2.4.9蜂房樣品的含量測定取蜂房藥材粉末三份，每份約1.0g，精密稱定，按“2.4.2”項下方法制備成蜂房樣品溶液，在“2.4.3”項下色譜條件進樣，測定峰面積，計算蜂房樣品液中沒食子酸含量（見表5）。

表5 蜂房樣品含量測定結果（n=3）

3 討論

3.1 流動相的選擇[9~13]

本實驗分別考察五種流動相體系（見表6）。分別按照上述條件等度洗脫后，結果顯示，pH值為3，配比為5：95的甲醇-磷酸二氫鈉緩沖液作為流動相時色譜峰分離情況較好，故選該體系為流動相。

表6 流動相條件表

3.2 紫外檢測波長的選擇

按照《中國藥典》2015年版三部制劑通則0401制備沒食子酸標準品稀釋液，于200-800 nm波長范圍內進行全波長光譜掃描，在273 nm附近沒食子酸吸光系數最大且干擾較少，故選擇273 nm作為吸收波長。

3.3 色譜條件的選擇

色譜條件優化時，查閱相關文獻，水相中多用的純水相或加有磷酸或乙酸。本實驗發現，水相中加入磷酸二氫鈉且將PH值調為酸性，分離效果明顯，且基線穩定。實驗中出現等度洗脫分離時間較長，雜質峰分離度較差現象，因此進行梯度洗脫。
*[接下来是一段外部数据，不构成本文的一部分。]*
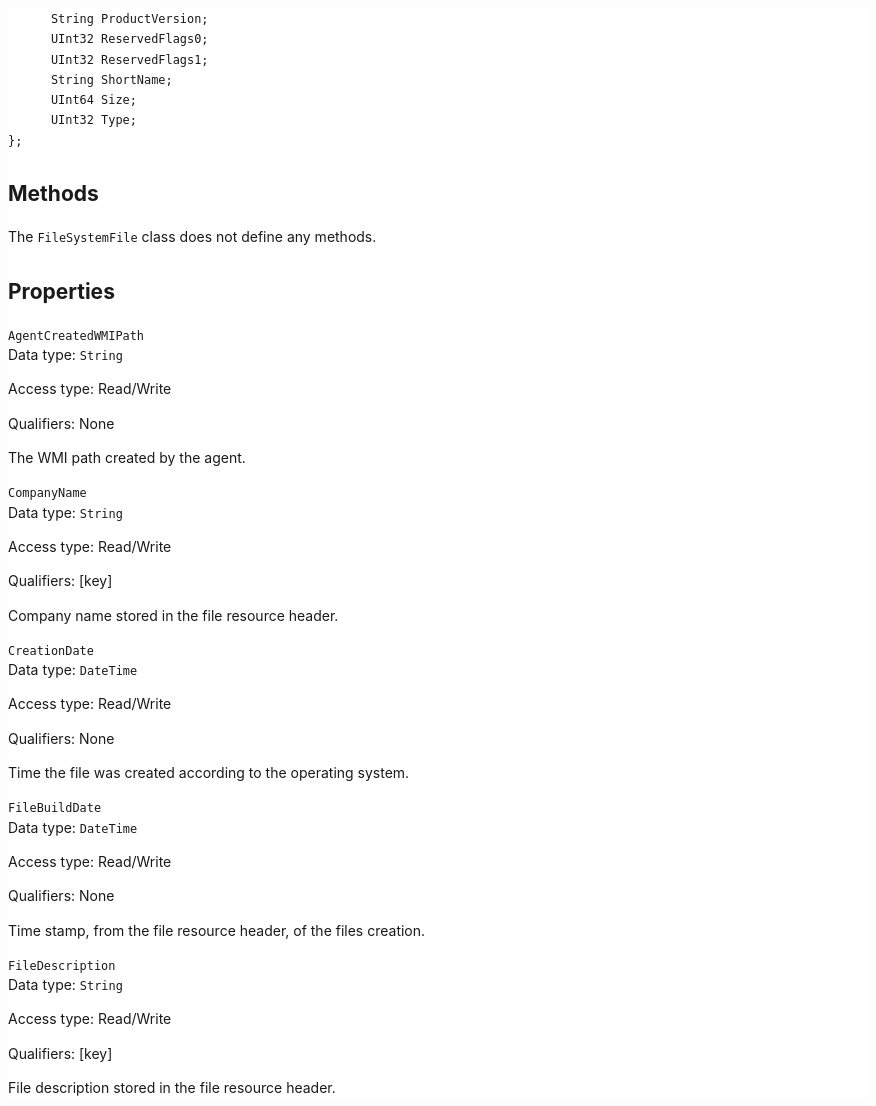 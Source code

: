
 ```  
      String ProductVersion;  
      UInt32 ReservedFlags0;  
      UInt32 ReservedFlags1;  
      String ShortName;  
      UInt64 Size;  
      UInt32 Type;  
};  
```  
  
## Methods  
 The `FileSystemFile` class does not define any methods.  
  
## Properties  
 `AgentCreatedWMIPath`  
 Data type: `String`  
  
 Access type: Read/Write  
  
 Qualifiers: None  
  
 The WMI path created by the agent.  
  
 `CompanyName`  
 Data type: `String`  
  
 Access type: Read/Write  
  
 Qualifiers: [key]  
  
 Company name stored in the file resource header.  
  
 `CreationDate`  
 Data type: `DateTime`  
  
 Access type: Read/Write  
  
 Qualifiers: None  
  
 Time the file was created according to the operating system.  
  
 `FileBuildDate`  
 Data type: `DateTime`  
  
 Access type: Read/Write  
  
 Qualifiers: None  
  
 Time stamp, from the file resource header, of the files creation.  
  
 `FileDescription`  
 Data type: `String`  
  
 Access type: Read/Write  
  
 Qualifiers: [key]  
  
 File description stored in the file resource header.  
   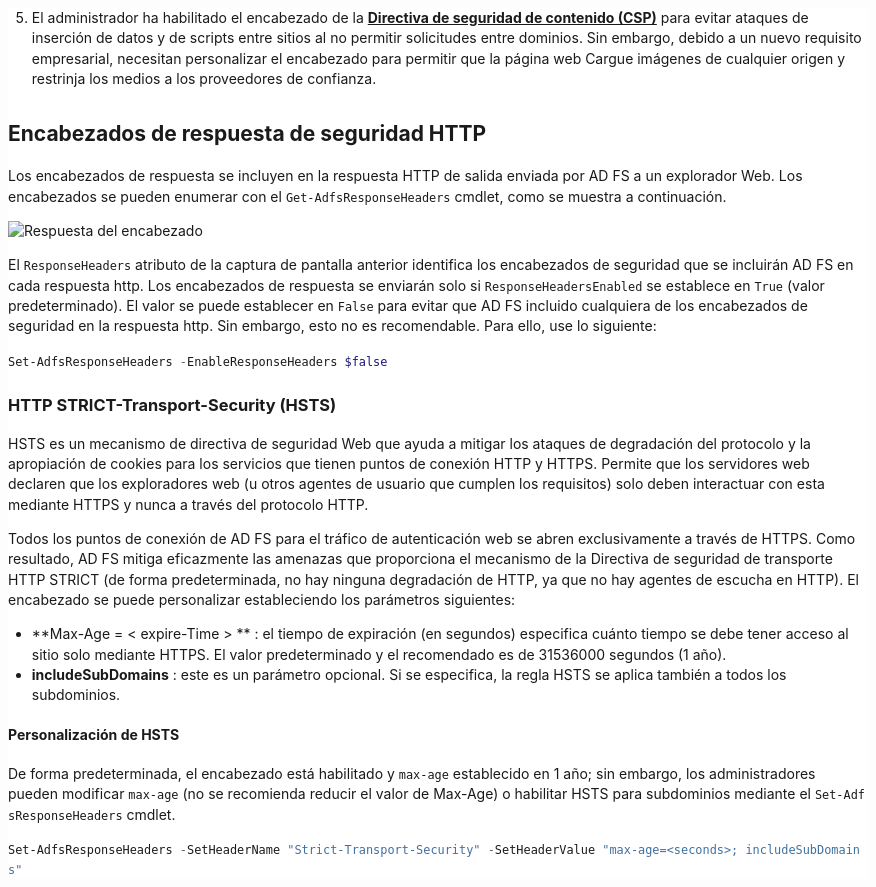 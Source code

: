 5. El administrador ha habilitado el encabezado de la [**Directiva de seguridad de contenido (CSP)**](#content-security-policy-csp) para evitar ataques de inserción de datos y de scripts entre sitios al no permitir solicitudes entre dominios. Sin embargo, debido a un nuevo requisito empresarial, necesitan personalizar el encabezado para permitir que la página web Cargue imágenes de cualquier origen y restrinja los medios a los proveedores de confianza.


## <a name="http-security-response-headers"></a>Encabezados de respuesta de seguridad HTTP
Los encabezados de respuesta se incluyen en la respuesta HTTP de salida enviada por AD FS a un explorador Web. Los encabezados se pueden enumerar con el `Get-AdfsResponseHeaders` cmdlet, como se muestra a continuación.

![Respuesta del encabezado](media/customize-http-security-headers-ad-fs/header1.png)

El `ResponseHeaders` atributo de la captura de pantalla anterior identifica los encabezados de seguridad que se incluirán AD FS en cada respuesta http. Los encabezados de respuesta se enviarán solo si `ResponseHeadersEnabled` se establece en `True` (valor predeterminado). El valor se puede establecer en `False` para evitar que AD FS incluido cualquiera de los encabezados de seguridad en la respuesta http. Sin embargo, esto no es recomendable.  Para ello, use lo siguiente:

```PowerShell
Set-AdfsResponseHeaders -EnableResponseHeaders $false
```

### <a name="http-strict-transport-security-hsts"></a>HTTP STRICT-Transport-Security (HSTS)
HSTS es un mecanismo de directiva de seguridad Web que ayuda a mitigar los ataques de degradación del protocolo y la apropiación de cookies para los servicios que tienen puntos de conexión HTTP y HTTPS. Permite que los servidores web declaren que los exploradores web (u otros agentes de usuario que cumplen los requisitos) solo deben interactuar con esta mediante HTTPS y nunca a través del protocolo HTTP.

Todos los puntos de conexión de AD FS para el tráfico de autenticación web se abren exclusivamente a través de HTTPS. Como resultado, AD FS mitiga eficazmente las amenazas que proporciona el mecanismo de la Directiva de seguridad de transporte HTTP STRICT (de forma predeterminada, no hay ninguna degradación de HTTP, ya que no hay agentes de escucha en HTTP). El encabezado se puede personalizar estableciendo los parámetros siguientes:

- **Max-Age = &lt; expire-Time &gt; ** : el tiempo de expiración (en segundos) especifica cuánto tiempo se debe tener acceso al sitio solo mediante HTTPS. El valor predeterminado y el recomendado es de 31536000 segundos (1 año).
- **includeSubDomains** : este es un parámetro opcional. Si se especifica, la regla HSTS se aplica también a todos los subdominios.

#### <a name="hsts-customization"></a>Personalización de HSTS
De forma predeterminada, el encabezado está habilitado y `max-age` establecido en 1 año; sin embargo, los administradores pueden modificar `max-age` (no se recomienda reducir el valor de Max-Age) o habilitar HSTS para subdominios mediante el `Set-AdfsResponseHeaders` cmdlet.

```PowerShell
Set-AdfsResponseHeaders -SetHeaderName "Strict-Transport-Security" -SetHeaderValue "max-age=<seconds>; includeSubDomains"
```
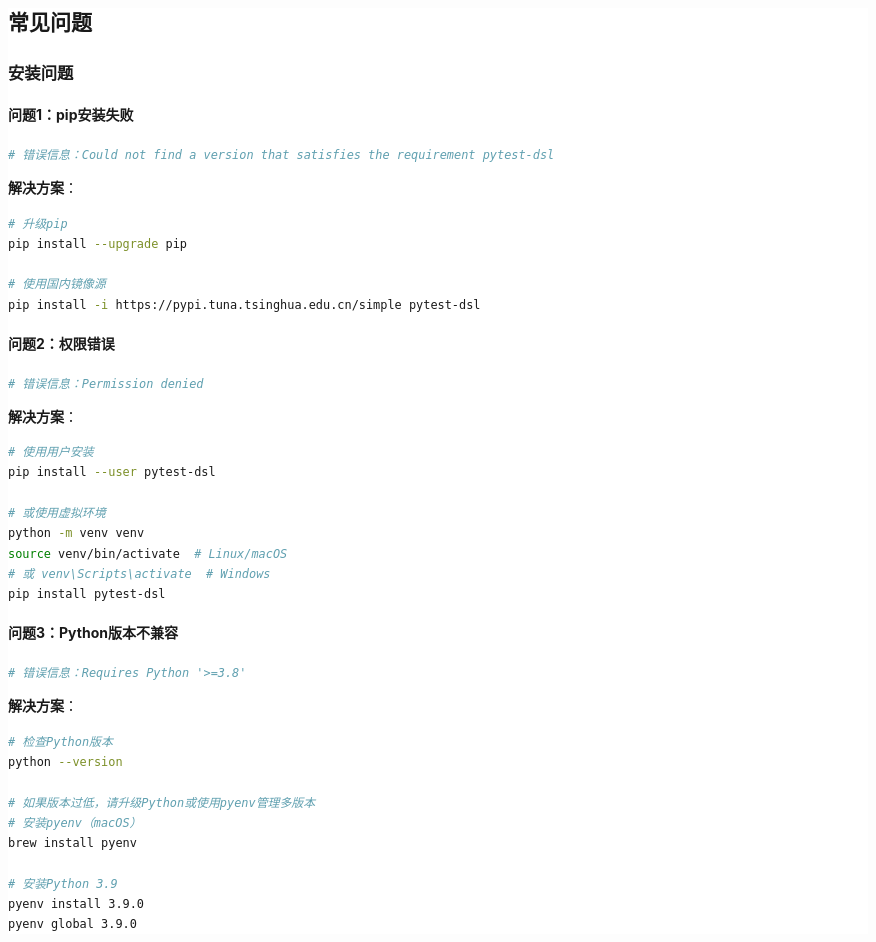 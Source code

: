 ## 常见问题

### 安装问题

#### 问题1：pip安装失败

```bash
# 错误信息：Could not find a version that satisfies the requirement pytest-dsl
```

**解决方案**：
```bash
# 升级pip
pip install --upgrade pip

# 使用国内镜像源
pip install -i https://pypi.tuna.tsinghua.edu.cn/simple pytest-dsl
```

#### 问题2：权限错误

```bash
# 错误信息：Permission denied
```

**解决方案**：
```bash
# 使用用户安装
pip install --user pytest-dsl

# 或使用虚拟环境
python -m venv venv
source venv/bin/activate  # Linux/macOS
# 或 venv\Scripts\activate  # Windows
pip install pytest-dsl
```

#### 问题3：Python版本不兼容

```bash
# 错误信息：Requires Python '>=3.8'
```

**解决方案**：
```bash
# 检查Python版本
python --version

# 如果版本过低，请升级Python或使用pyenv管理多版本
# 安装pyenv（macOS）
brew install pyenv

# 安装Python 3.9
pyenv install 3.9.0
pyenv global 3.9.0
```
梯度洗脫時，混合對照品能很好的分離，但因為初始濃度不同，出峰位置不同，分離效果不同，經過多次實驗對比篩選，最終選定以35%有機相開始進行梯度洗脫。

3.4 小結

本試驗對蜂房的顯微、薄層特征進行鑒別，對其浸出物及沒食子酸含量進行了測定，以期為蜂房的質量控制以及質量標準的完善提供些許幫助。